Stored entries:
────────────────
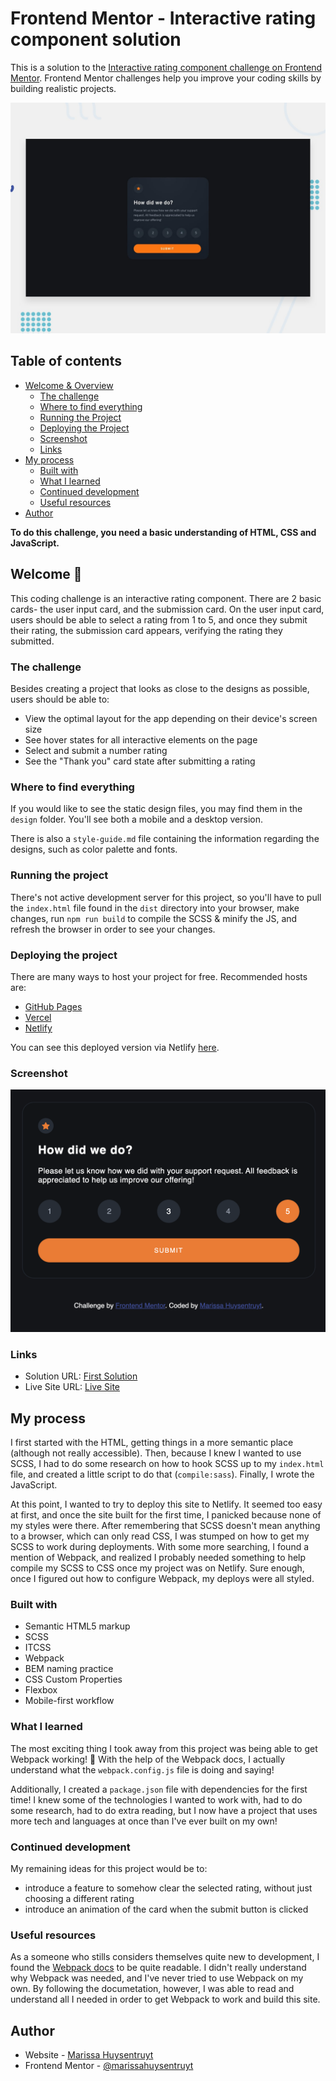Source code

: # Frontend Mentor - Interactive rating component solution

This is a solution to the [Interactive rating component challenge on Frontend Mentor](https://www.frontendmentor.io/challenges/interactive-rating-component-koxpeBUmI). Frontend Mentor challenges help you improve your coding skills by building realistic projects. 

![Design preview of the Interactive Rating Component](./design/desktop-preview.jpg)

## Table of contents

- [Welcome & Overview](#welcome-👋)
  - [The challenge](#the-challenge)
  - [Where to find everything](#where-to-find-everything)
  - [Running the Project](#running-the-project)
  - [Deploying the Project](#deploying-the-project)
  - [Screenshot](#screenshot)
  - [Links](#links)
- [My process](#my-process)
  - [Built with](#built-with)
  - [What I learned](#what-i-learned)
  - [Continued development](#continued-development)
  - [Useful resources](#useful-resources)
- [Author](#author)

**To do this challenge, you need a basic understanding of HTML, CSS and JavaScript.**

## Welcome 👋
This coding challenge is an interactive rating component. There are 2 basic cards- the user input card, and the submission card. On the user input card, users should be able to select a rating from 1 to 5, and once they submit their rating, the submission card appears, verifying the rating they submitted.

### The challenge

Besides creating a project that looks as close to the designs as possible, users should be able to:

- View the optimal layout for the app depending on their device's screen size
- See hover states for all interactive elements on the page
- Select and submit a number rating
- See the "Thank you" card state after submitting a rating

### Where to find everything

If you would like to see the static design files, you may find them in the `design` folder. You'll see both a mobile and a desktop version.

There is also a `style-guide.md` file containing the information regarding the designs, such as color palette and fonts.

### Running the project

There's not active development server for this project, so you'll have to pull the `index.html` file found in the `dist` directory into your browser, make changes, run `npm run build` to compile the SCSS & minify the JS, and refresh the browser in order to see your changes.
### Deploying the project

There are many ways to host your project for free. Recommended hosts are:

- [GitHub Pages](https://pages.github.com/)
- [Vercel](https://vercel.com/)
- [Netlify](https://www.netlify.com/)

You can see this deployed version via Netlify [here](https://main--sprightly-clafoutis-8a7b72.netlify.app/).

### Screenshot

![Small screen version of the Interactive Rating component](./images/rating.png)

### Links

- Solution URL: [First Solution](https://www.frontendmentor.io/solutions/interactive-rating-component-PK0JV1uQr4)
- Live Site URL: [Live Site](https://main--sprightly-clafoutis-8a7b72.netlify.app/)

## My process
I first started with the HTML, getting things in a more semantic place (although not really accessible). Then, because I knew I wanted to use SCSS, I had to do some research on how to hook SCSS up to my `index.html` file, and created a little script to do that (`compile:sass`). Finally, I wrote the JavaScript. 

At this point, I wanted to try to deploy this site to Netlify. It seemed too easy at first, and once the site built for the first time, I panicked because none of my styles were there. After remembering that SCSS doesn't mean anything to a browser, which can only read CSS, I was stumped on how to get my SCSS to work during deployments. With some more searching, I found a mention of Webpack, and realized I probably needed something to help compile my SCSS to CSS once my project was on Netlify. Sure enough, once I figured out how to configure Webpack, my deploys were all styled.

### Built with

- Semantic HTML5 markup
- SCSS
- ITCSS
- Webpack
- BEM naming practice
- CSS Custom Properties
- Flexbox
- Mobile-first workflow

### What I learned

The most exciting thing I took away from this project was being able to get Webpack working! 🥳 With the help of the Webpack docs, I actually understand what the `webpack.config.js` file is doing and saying!

Additionally, I created a `package.json` file with dependencies for the first time! I knew some of the technologies I wanted to work with, had to do some research, had to do extra reading, but I now have a project that uses more tech and languages at once than I've ever built on my own!

### Continued development

My remaining ideas for this project would be to:
- introduce a feature to somehow clear the selected rating, without just choosing a different rating 
- introduce an animation of the card when the submit button is clicked

### Useful resources

As a someone who stills considers themselves quite new to development, I found the [Webpack docs](https://webpack.js.org/concepts/) to be quite readable. I didn't really understand why Webpack was needed, and I've never tried to use Webpack on my own. By following the documetation, however, I was able to read and understand all I needed in order to get Webpack to work and build this site. 

## Author

- Website - [Marissa Huysentruyt](https://www.marissahuysentruyt.com)
- Frontend Mentor - [@marissahuysentruyt](https://www.frontendmentor.io/profile/marissahuysentruyt)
────────────────
Directions for this task:
Report how many lines in the records hold the word "research", giving the number and nothing else.

Answer:
2